Kini, di tengah sorotan dunia terhadap Sirkuit Mandalika, peran Umar sebagai “Sultan” yang berjasa dalam pembangunan kawasan ini tak bisa diabaikan.
Selain itu, Umar juga memainkan peran penting dalam menjaga kondusivitas masyarakat selama pembangunan Sirkuit Mandalika berlangsung. Ia berkoordinasi dengan aparat keamanan, termasuk anggota Polda NTB, Joko Tamtomo, dan Awan Haryono dan Haji Bangun sebagai yang berperan di lapangan selama aksi berlangsung, untuk meredam aksi-aksi protes masyarakat sehingga proses pembangunan bisa berjalan lancar hingga selesai.

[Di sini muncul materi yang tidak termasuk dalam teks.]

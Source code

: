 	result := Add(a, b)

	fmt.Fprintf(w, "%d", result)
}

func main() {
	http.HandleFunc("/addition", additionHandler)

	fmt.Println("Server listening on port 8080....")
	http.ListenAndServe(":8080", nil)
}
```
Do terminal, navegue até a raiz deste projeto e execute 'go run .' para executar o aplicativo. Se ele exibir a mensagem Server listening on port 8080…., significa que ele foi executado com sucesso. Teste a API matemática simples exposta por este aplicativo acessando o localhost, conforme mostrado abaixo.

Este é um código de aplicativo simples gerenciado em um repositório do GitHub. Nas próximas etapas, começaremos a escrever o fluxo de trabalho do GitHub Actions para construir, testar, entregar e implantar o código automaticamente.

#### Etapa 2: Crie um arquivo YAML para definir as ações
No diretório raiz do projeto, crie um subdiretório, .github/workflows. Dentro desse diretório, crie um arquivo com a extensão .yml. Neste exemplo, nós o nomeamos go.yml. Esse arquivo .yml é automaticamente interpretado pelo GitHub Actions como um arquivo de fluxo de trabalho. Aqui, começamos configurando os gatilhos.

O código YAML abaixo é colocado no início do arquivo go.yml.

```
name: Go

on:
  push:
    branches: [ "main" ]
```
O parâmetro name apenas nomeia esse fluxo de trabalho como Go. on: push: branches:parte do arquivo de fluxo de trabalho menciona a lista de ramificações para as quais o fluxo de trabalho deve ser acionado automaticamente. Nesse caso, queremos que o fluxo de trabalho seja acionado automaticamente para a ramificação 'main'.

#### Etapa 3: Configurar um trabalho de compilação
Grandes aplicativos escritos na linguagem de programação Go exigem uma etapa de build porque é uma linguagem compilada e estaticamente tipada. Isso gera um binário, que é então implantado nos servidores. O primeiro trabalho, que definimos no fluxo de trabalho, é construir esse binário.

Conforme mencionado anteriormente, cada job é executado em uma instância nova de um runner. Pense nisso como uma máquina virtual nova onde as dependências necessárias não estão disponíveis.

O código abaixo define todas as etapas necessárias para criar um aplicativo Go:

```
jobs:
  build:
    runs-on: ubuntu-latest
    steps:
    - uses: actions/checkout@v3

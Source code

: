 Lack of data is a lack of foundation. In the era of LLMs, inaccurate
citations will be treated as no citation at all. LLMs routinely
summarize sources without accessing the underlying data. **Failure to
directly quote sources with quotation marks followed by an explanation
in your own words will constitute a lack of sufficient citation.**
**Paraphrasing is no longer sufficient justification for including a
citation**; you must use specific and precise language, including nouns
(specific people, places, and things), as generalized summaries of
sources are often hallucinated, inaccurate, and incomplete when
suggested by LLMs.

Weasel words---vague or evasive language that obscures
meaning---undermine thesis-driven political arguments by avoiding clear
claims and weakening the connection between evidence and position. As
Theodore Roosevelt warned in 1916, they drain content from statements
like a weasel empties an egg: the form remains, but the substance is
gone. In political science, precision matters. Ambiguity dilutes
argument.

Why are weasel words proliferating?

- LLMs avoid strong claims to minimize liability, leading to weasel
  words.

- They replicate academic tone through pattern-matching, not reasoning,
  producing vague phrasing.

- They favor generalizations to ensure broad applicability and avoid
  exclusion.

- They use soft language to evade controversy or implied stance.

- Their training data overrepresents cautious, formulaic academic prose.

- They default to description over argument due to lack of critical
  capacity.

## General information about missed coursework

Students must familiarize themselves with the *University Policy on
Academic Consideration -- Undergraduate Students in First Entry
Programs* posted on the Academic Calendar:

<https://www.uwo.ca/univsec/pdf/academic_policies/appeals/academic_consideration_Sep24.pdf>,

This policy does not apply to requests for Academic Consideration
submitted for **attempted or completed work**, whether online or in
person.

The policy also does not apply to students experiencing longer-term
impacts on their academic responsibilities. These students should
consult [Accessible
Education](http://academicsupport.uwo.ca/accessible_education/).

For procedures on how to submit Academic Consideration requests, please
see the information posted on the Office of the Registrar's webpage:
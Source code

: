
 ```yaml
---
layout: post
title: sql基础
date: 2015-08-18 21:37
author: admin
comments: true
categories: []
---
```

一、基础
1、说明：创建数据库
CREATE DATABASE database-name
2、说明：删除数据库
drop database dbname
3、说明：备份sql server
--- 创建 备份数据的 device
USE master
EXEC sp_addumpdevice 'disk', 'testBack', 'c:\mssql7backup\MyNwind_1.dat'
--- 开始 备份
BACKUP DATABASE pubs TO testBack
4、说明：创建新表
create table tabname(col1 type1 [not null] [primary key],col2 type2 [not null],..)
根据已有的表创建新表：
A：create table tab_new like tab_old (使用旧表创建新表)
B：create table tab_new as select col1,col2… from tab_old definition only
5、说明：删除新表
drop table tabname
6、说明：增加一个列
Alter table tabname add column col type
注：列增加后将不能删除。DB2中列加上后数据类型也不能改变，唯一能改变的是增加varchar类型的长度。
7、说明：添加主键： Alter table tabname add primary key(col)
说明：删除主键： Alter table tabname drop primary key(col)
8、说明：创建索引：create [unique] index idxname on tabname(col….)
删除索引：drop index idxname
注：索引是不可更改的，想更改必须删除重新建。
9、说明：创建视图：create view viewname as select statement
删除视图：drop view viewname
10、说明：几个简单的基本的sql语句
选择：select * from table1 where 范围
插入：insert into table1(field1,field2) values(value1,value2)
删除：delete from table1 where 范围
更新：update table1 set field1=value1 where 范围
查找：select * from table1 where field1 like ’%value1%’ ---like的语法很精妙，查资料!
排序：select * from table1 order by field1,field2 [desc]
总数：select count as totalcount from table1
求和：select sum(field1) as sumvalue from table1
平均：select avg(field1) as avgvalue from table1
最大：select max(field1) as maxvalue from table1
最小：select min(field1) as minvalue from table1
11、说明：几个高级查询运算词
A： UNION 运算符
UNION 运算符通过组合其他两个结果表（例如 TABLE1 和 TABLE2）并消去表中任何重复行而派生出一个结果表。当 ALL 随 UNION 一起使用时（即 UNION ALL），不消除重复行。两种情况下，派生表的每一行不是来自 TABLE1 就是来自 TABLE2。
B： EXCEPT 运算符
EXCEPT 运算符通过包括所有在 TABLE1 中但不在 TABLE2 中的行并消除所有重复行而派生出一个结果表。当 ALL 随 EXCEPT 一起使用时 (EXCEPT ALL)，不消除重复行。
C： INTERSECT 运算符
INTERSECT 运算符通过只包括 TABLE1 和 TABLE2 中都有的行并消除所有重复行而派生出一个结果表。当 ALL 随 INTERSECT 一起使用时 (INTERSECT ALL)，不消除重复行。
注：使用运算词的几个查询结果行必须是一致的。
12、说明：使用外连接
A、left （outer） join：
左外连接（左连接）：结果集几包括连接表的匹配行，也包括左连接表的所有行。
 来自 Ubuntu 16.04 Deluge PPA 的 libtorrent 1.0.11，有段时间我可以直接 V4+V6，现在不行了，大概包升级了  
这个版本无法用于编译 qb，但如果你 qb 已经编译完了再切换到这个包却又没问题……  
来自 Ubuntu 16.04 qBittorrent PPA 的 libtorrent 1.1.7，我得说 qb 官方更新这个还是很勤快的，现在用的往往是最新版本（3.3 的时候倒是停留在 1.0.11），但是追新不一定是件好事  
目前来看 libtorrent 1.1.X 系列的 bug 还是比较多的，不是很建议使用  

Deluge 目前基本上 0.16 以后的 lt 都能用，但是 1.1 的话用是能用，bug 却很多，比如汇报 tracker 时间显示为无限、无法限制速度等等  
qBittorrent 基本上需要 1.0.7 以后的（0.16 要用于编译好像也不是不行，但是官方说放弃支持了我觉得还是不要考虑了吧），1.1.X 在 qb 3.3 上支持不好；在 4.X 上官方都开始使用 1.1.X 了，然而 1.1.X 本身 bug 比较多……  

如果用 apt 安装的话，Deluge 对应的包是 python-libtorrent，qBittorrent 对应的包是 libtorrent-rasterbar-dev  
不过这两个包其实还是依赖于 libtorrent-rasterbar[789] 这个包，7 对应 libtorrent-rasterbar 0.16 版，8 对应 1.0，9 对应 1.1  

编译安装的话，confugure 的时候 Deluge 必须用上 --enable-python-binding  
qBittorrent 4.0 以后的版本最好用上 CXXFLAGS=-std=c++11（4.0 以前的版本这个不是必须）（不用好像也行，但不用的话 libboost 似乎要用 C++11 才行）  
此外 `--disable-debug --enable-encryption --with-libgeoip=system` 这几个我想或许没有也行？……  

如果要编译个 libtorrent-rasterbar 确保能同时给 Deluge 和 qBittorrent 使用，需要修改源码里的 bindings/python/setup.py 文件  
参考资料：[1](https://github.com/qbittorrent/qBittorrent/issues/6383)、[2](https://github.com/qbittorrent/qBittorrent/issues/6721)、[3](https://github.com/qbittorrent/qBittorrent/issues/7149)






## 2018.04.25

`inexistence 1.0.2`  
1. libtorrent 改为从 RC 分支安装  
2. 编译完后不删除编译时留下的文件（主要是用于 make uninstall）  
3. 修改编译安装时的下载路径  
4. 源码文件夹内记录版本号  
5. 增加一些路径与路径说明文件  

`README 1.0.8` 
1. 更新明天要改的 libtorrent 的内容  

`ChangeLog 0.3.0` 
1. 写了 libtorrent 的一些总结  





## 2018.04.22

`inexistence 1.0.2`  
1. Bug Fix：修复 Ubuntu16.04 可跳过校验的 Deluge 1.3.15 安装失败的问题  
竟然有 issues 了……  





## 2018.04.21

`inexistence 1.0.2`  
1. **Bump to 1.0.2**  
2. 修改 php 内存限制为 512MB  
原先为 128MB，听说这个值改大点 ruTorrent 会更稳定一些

Kini, Sirkuit Mandalika berdiri megah dan menjadi pusat perhatian dunia. Namun, di balik semua itu, ada sosok Umar yang telah memberikan kontribusi besar, meski harus menghadapi berbagai tantangan dan risiko. Perjuangannya patut diapresiasi sebagai bagian dari sejarah panjang pembangunan Mandalika yang sukses mengangkat nama NTB di kancah internasional.